::: DATASET RECORDS
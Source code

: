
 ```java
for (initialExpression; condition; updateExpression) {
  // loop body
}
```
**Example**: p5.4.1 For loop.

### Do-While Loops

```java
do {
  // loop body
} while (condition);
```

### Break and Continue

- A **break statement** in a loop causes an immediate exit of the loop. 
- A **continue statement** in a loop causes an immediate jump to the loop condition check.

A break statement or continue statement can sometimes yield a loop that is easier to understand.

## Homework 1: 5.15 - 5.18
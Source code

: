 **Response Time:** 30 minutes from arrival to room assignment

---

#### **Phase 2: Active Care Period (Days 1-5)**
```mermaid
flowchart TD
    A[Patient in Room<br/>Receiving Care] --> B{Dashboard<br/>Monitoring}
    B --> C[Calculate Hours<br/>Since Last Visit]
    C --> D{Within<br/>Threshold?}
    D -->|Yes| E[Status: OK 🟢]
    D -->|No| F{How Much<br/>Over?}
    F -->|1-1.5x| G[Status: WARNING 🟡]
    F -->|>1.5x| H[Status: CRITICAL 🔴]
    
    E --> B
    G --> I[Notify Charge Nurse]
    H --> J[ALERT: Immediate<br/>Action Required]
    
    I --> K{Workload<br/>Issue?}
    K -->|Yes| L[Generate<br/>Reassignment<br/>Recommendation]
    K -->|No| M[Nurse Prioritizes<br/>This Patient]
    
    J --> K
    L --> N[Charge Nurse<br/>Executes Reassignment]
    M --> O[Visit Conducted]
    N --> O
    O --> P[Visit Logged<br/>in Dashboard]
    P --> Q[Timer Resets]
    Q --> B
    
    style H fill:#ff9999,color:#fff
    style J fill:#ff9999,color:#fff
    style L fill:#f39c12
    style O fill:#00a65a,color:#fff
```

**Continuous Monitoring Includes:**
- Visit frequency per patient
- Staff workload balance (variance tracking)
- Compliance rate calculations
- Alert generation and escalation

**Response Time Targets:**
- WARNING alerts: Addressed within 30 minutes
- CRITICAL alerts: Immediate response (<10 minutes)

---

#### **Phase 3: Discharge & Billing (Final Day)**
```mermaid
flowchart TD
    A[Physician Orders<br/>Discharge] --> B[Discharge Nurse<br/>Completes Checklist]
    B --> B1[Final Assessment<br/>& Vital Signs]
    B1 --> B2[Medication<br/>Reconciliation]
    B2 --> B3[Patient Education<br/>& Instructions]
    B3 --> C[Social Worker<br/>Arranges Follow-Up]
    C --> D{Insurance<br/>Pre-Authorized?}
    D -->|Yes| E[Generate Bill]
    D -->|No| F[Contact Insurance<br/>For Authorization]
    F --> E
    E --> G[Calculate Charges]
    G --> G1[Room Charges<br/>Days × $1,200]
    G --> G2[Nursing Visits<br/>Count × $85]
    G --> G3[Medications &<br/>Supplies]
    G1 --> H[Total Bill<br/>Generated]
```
::::::
### EXERCISE GOAL
In the records, how many lines include the string "color"? The answer is that number alone.

### RESPONSE
3